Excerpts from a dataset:
+ + + + + + +

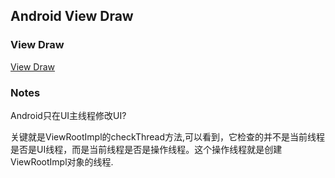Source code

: ## Android View Draw

### View Draw

[View Draw](./view_draw.png)

### Notes

Android只在UI主线程修改UI?

关键就是ViewRootImpl的checkThread方法,可以看到，它检查的并不是当前线程是否是UI线程，而是当前线程是否是操作线程。这个操作线程就是创建ViewRootImpl对象的线程.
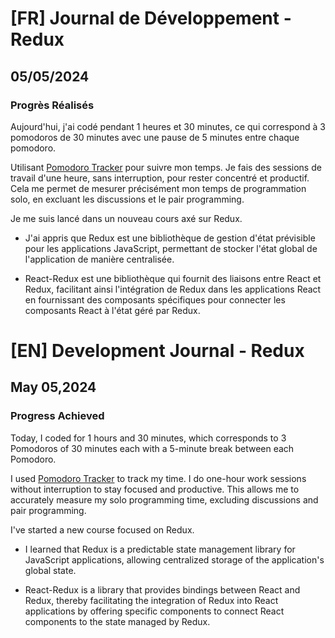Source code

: # [FR] Journal de Développement - Redux

## 05/05/2024

### Progrès Réalisés

Aujourd'hui, j'ai codé pendant 1 heures et 30 minutes, ce qui correspond à 3 pomodoros de 30 minutes avec une pause de 5 minutes entre chaque pomodoro.

Utilisant [Pomodoro Tracker](https://pomodoro-tracker.com/) pour suivre mon temps. Je fais des sessions de travail d'une heure, sans interruption, pour rester concentré et productif. Cela me permet de mesurer précisément mon temps de programmation solo, en excluant les discussions et le pair programming.

Je me suis lancé dans un nouveau cours axé sur Redux.

- J'ai appris que Redux est une bibliothèque de gestion d'état prévisible pour les applications JavaScript, permettant de stocker l'état global de l'application de manière centralisée.

- React-Redux est une bibliothèque qui fournit des liaisons entre React et Redux, facilitant ainsi l'intégration de Redux dans les applications React en fournissant des composants spécifiques pour connecter les composants React à l'état géré par Redux.

# [EN] Development Journal - Redux

## May 05,2024

### Progress Achieved

Today, I coded for 1 hours and 30 minutes, which corresponds to 3 Pomodoros of 30 minutes each with a 5-minute break between each Pomodoro.

I used [Pomodoro Tracker](https://pomodoro-tracker.com/) to track my time. I do one-hour work sessions without interruption to stay focused and productive. This allows me to accurately measure my solo programming time, excluding discussions and pair programming.

I've started a new course focused on Redux.

- I learned that Redux is a predictable state management library for JavaScript applications, allowing centralized storage of the application's global state.

- React-Redux is a library that provides bindings between React and Redux, thereby facilitating the integration of Redux into React applications by offering specific components to connect React components to the state managed by Redux.
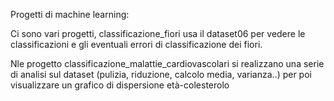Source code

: Progetti di machine learning:

Ci sono vari progetti, classificazione_fiori usa il dataset06 per vedere le classificazioni e gli eventuali errori di classificazione dei fiori.

Nle progetto classificazione_malattie_cardiovascolari si realizzano una serie di analisi sul dataset (pulizia, riduzione, calcolo media, varianza..) per poi visualizzare un grafico di dispersione età-colesterolo
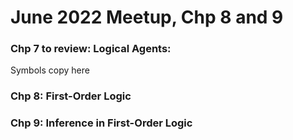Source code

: # June 2022 Meetup, Chp 8 and 9  


### Chp 7 to review: Logical Agents: 
Symbols copy here


### Chp 8: First-Order Logic  


### Chp 9: Inference in First-Order Logic 




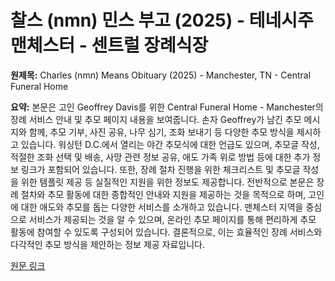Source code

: # 찰스 (nmn) 민스 부고 (2025) - 테네시주 맨체스터 - 센트럴 장례식장

**원제목:** Charles (nmn) Means Obituary (2025) - Manchester, TN - Central Funeral Home

**요약:** 본문은 고인 Geoffrey Davis를 위한 Central Funeral Home - Manchester의 장례 서비스 안내 및 추모 페이지 내용을 보여줍니다.  손자 Geoffrey가 남긴 추모 메시지와 함께,  추모 기부, 사진 공유, 나무 심기, 조화 보내기 등 다양한 추모 방식을 제시하고 있습니다.  워싱턴 D.C.에서 열리는 야간 추모식에 대한 언급도 있으며,  추모글 작성, 적절한 조화 선택 및 배송,  사망 관련 정보 공유,  애도 가족 위로 방법 등에 대한 추가 정보 링크가 포함되어 있습니다.  또한,  장례 절차 진행을 위한 체크리스트 및 추모글 작성을 위한 템플릿 제공 등 실질적인 지원을 위한 정보도 제공합니다.  전반적으로 본문은 장례 절차와 추모 활동에 대한 종합적인 안내와 지원을 제공하는 것을 목적으로 하며,  고인에 대한 애도와 추모를 돕는 다양한 서비스를 소개하고 있습니다.  맨체스터 지역을 중심으로 서비스가 제공되는 것을 알 수 있으며, 온라인 추모 페이지를 통해 편리하게 추모 활동에 참여할 수 있도록 구성되어 있습니다.  결론적으로, 이는 효율적인 장례 서비스와 다각적인 추모 방식을 제안하는 정보 제공 자료입니다.

[원문 링크](https://www.legacy.com/us/obituaries/name/charles-means-obituary?id=58979690)
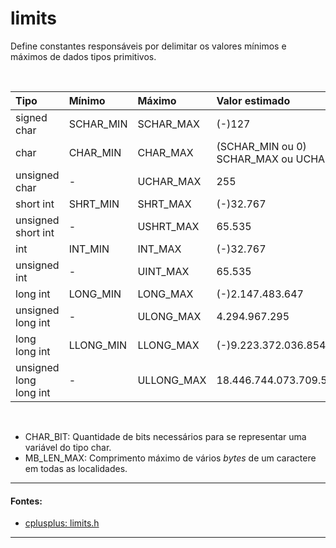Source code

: # limits
Define constantes responsáveis por delimitar os valores mínimos e máximos de dados tipos primitivos.

<br>

| Tipo                   | Mínimo     | Máximo      | Valor **estimado**   |
| :--                    | :--        | :--         | :--                  |
| signed char            | SCHAR\_MIN | SCHAR\_MAX  | (-)127               |
| char                   | CHAR\_MIN  | CHAR\_MAX   | (SCHAR\_MIN ou 0)  SCHAR\_MAX ou UCHAR\_MAX |
| unsigned char          | -          | UCHAR\_MAX  | 255                  |
| short int              | SHRT\_MIN  | SHRT\_MAX   | (-)32.767            |
| unsigned short int     | -          | USHRT\_MAX  | 65.535                |
| int                    | INT\_MIN   | INT\_MAX    | (-)32.767            |
| unsigned int           | -          | UINT\_MAX   | 65.535                |
| long int               | LONG\_MIN  | LONG\_MAX   | (-)2.147.483.647     |
| unsigned long int      | -          | ULONG\_MAX  | 4.294.967.295           |
| long long int          | LLONG\_MIN | LLONG\_MAX  | (-)9.223.372.036.854.775.807 |
| unsigned long long int | -          | ULLONG\_MAX | 18.446.744.073.709.551.615 |

<br>

* CHAR\_BIT: Quantidade de bits necessários para se representar uma variável do tipo char.  
* MB\_LEN\_MAX: Comprimento máximo de vários *bytes* de um caractere em todas as localidades.  

<hr>

#### Fontes:
* [cplusplus: limits.h](https://cplusplus.com/reference/climits/ )

<hr>
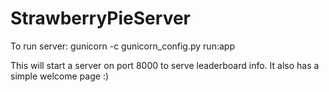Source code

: # StrawberryPieServer

To run server:
gunicorn -c gunicorn_config.py run:app

This will start a server on port 8000 to serve leaderboard info. It also has a simple welcome page :)
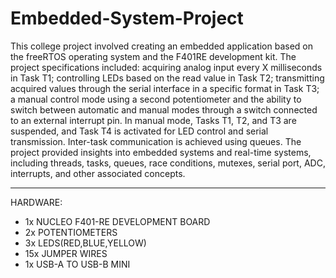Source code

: # Embedded-System-Project

This college project involved creating an embedded application based on the freeRTOS operating system and the F401RE development kit. The project specifications included: acquiring analog input every X milliseconds in Task T1; controlling LEDs based on the read value in Task T2; transmitting acquired values through the serial interface in a specific format in Task T3; a manual control mode using a second potentiometer and the ability to switch between automatic and manual modes through a switch connected to an external interrupt pin. In manual mode, Tasks T1, T2, and T3 are suspended, and Task T4 is activated for LED control and serial transmission. Inter-task communication is achieved using queues. The project provided insights into embedded systems and real-time systems, including threads, tasks, queues, race conditions, mutexes, serial port, ADC, interrupts, and other associated concepts.

__________
HARDWARE:

- 1x NUCLEO F401-RE DEVELOPMENT BOARD
- 2x POTENTIOMETERS
- 3x LEDS(RED,BLUE,YELLOW)
- 15x JUMPER WIRES
- 1x USB-A TO USB-B MINI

+ + + + + + +

**Aim of the task**: Reproduce the records exactly, images excluded.

**Reply**:
Source code

: ## Android View Draw

### View Draw

[View Draw](./view_draw.png)

### Notes

Android只在UI主线程修改UI?

关键就是ViewRootImpl的checkThread方法,可以看到，它检查的并不是当前线程是否是UI线程，而是当前线程是否是操作线程。这个操作线程就是创建ViewRootImpl对象的线程.
Source code

: # [FR] Journal de Développement - Redux

## 05/05/2024

### Progrès Réalisés

Aujourd'hui, j'ai codé pendant 1 heures et 30 minutes, ce qui correspond à 3 pomodoros de 30 minutes avec une pause de 5 minutes entre chaque pomodoro.

Utilisant [Pomodoro Tracker](https://pomodoro-tracker.com/) pour suivre mon temps. Je fais des sessions de travail d'une heure, sans interruption, pour rester concentré et productif. Cela me permet de mesurer précisément mon temps de programmation solo, en excluant les discussions et le pair programming.

Je me suis lancé dans un nouveau cours axé sur Redux.

- J'ai appris que Redux est une bibliothèque de gestion d'état prévisible pour les applications JavaScript, permettant de stocker l'état global de l'application de manière centralisée.

- React-Redux est une bibliothèque qui fournit des liaisons entre React et Redux, facilitant ainsi l'intégration de Redux dans les applications React en fournissant des composants spécifiques pour connecter les composants React à l'état géré par Redux.

# [EN] Development Journal - Redux

## May 05,2024

### Progress Achieved

Today, I coded for 1 hours and 30 minutes, which corresponds to 3 Pomodoros of 30 minutes each with a 5-minute break between each Pomodoro.

I used [Pomodoro Tracker](https://pomodoro-tracker.com/) to track my time. I do one-hour work sessions without interruption to stay focused and productive. This allows me to accurately measure my solo programming time, excluding discussions and pair programming.

I've started a new course focused on Redux.

- I learned that Redux is a predictable state management library for JavaScript applications, allowing centralized storage of the application's global state.

- React-Redux is a library that provides bindings between React and Redux, thereby facilitating the integration of Redux into React applications by offering specific components to connect React components to the state managed by Redux.
Source code

: Progetti di machine learning:

Ci sono vari progetti, classificazione_fiori usa il dataset06 per vedere le classificazioni e gli eventuali errori di classificazione dei fiori.

Nle progetto classificazione_malattie_cardiovascolari si realizzano una serie di analisi sul dataset (pulizia, riduzione, calcolo media, varianza..) per poi visualizzare un grafico di dispersione età-colesterolo
Source code

: # June 2022 Meetup, Chp 8 and 9  


### Chp 7 to review: Logical Agents: 
Symbols copy here


### Chp 8: First-Order Logic  


### Chp 9: Inference in First-Order Logic 




Source code

: # 찰스 (nmn) 민스 부고 (2025) - 테네시주 맨체스터 - 센트럴 장례식장

**원제목:** Charles (nmn) Means Obituary (2025) - Manchester, TN - Central Funeral Home

**요약:** 본문은 고인 Geoffrey Davis를 위한 Central Funeral Home - Manchester의 장례 서비스 안내 및 추모 페이지 내용을 보여줍니다.  손자 Geoffrey가 남긴 추모 메시지와 함께,  추모 기부, 사진 공유, 나무 심기, 조화 보내기 등 다양한 추모 방식을 제시하고 있습니다.  워싱턴 D.C.에서 열리는 야간 추모식에 대한 언급도 있으며,  추모글 작성, 적절한 조화 선택 및 배송,  사망 관련 정보 공유,  애도 가족 위로 방법 등에 대한 추가 정보 링크가 포함되어 있습니다.  또한,  장례 절차 진행을 위한 체크리스트 및 추모글 작성을 위한 템플릿 제공 등 실질적인 지원을 위한 정보도 제공합니다.  전반적으로 본문은 장례 절차와 추모 활동에 대한 종합적인 안내와 지원을 제공하는 것을 목적으로 하며,  고인에 대한 애도와 추모를 돕는 다양한 서비스를 소개하고 있습니다.  맨체스터 지역을 중심으로 서비스가 제공되는 것을 알 수 있으며, 온라인 추모 페이지를 통해 편리하게 추모 활동에 참여할 수 있도록 구성되어 있습니다.  결론적으로, 이는 효율적인 장례 서비스와 다각적인 추모 방식을 제안하는 정보 제공 자료입니다.

[원문 링크](https://www.legacy.com/us/obituaries/name/charles-means-obituary?id=58979690)
Source code

: # limits
Define constantes responsáveis por delimitar os valores mínimos e máximos de dados tipos primitivos.

<br>

| Tipo                   | Mínimo     | Máximo      | Valor **estimado**   |
| :--                    | :--        | :--         | :--                  |
| signed char            | SCHAR\_MIN | SCHAR\_MAX  | (-)127               |
| char                   | CHAR\_MIN  | CHAR\_MAX   | (SCHAR\_MIN ou 0)  SCHAR\_MAX ou UCHAR\_MAX |
| unsigned char          | -          | UCHAR\_MAX  | 255                  |
| short int              | SHRT\_MIN  | SHRT\_MAX   | (-)32.767            |
| unsigned short int     | -          | USHRT\_MAX  | 65.535                |
| int                    | INT\_MIN   | INT\_MAX    | (-)32.767            |
| unsigned int           | -          | UINT\_MAX   | 65.535                |
| long int               | LONG\_MIN  | LONG\_MAX   | (-)2.147.483.647     |
| unsigned long int      | -          | ULONG\_MAX  | 4.294.967.295           |
| long long int          | LLONG\_MIN | LLONG\_MAX  | (-)9.223.372.036.854.775.807 |
| unsigned long long int | -          | ULLONG\_MAX | 18.446.744.073.709.551.615 |

<br>

* CHAR\_BIT: Quantidade de bits necessários para se representar uma variável do tipo char.  
* MB\_LEN\_MAX: Comprimento máximo de vários *bytes* de um caractere em todas as localidades.  

<hr>

#### Fontes:
* [cplusplus: limits.h](https://cplusplus.com/reference/climits/ )

<hr>
Source code

: # StrawberryPieServer

To run server:
gunicorn -c gunicorn_config.py run:app

This will start a server on port 8000 to serve leaderboard info. It also has a simple welcome page :)
Source code

: # Embedded-System-Project

This college project involved creating an embedded application based on the freeRTOS operating system and the F401RE development kit. The project specifications included: acquiring analog input every X milliseconds in Task T1; controlling LEDs based on the read value in Task T2; transmitting acquired values through the serial interface in a specific format in Task T3; a manual control mode using a second potentiometer and the ability to switch between automatic and manual modes through a switch connected to an external interrupt pin. In manual mode, Tasks T1, T2, and T3 are suspended, and Task T4 is activated for LED control and serial transmission. Inter-task communication is achieved using queues. The project provided insights into embedded systems and real-time systems, including threads, tasks, queues, race conditions, mutexes, serial port, ADC, interrupts, and other associated concepts.

__________
HARDWARE:

- 1x NUCLEO F401-RE DEVELOPMENT BOARD
- 2x POTENTIOMETERS
- 3x LEDS(RED,BLUE,YELLOW)
- 15x JUMPER WIRES
- 1x USB-A TO USB-B MINI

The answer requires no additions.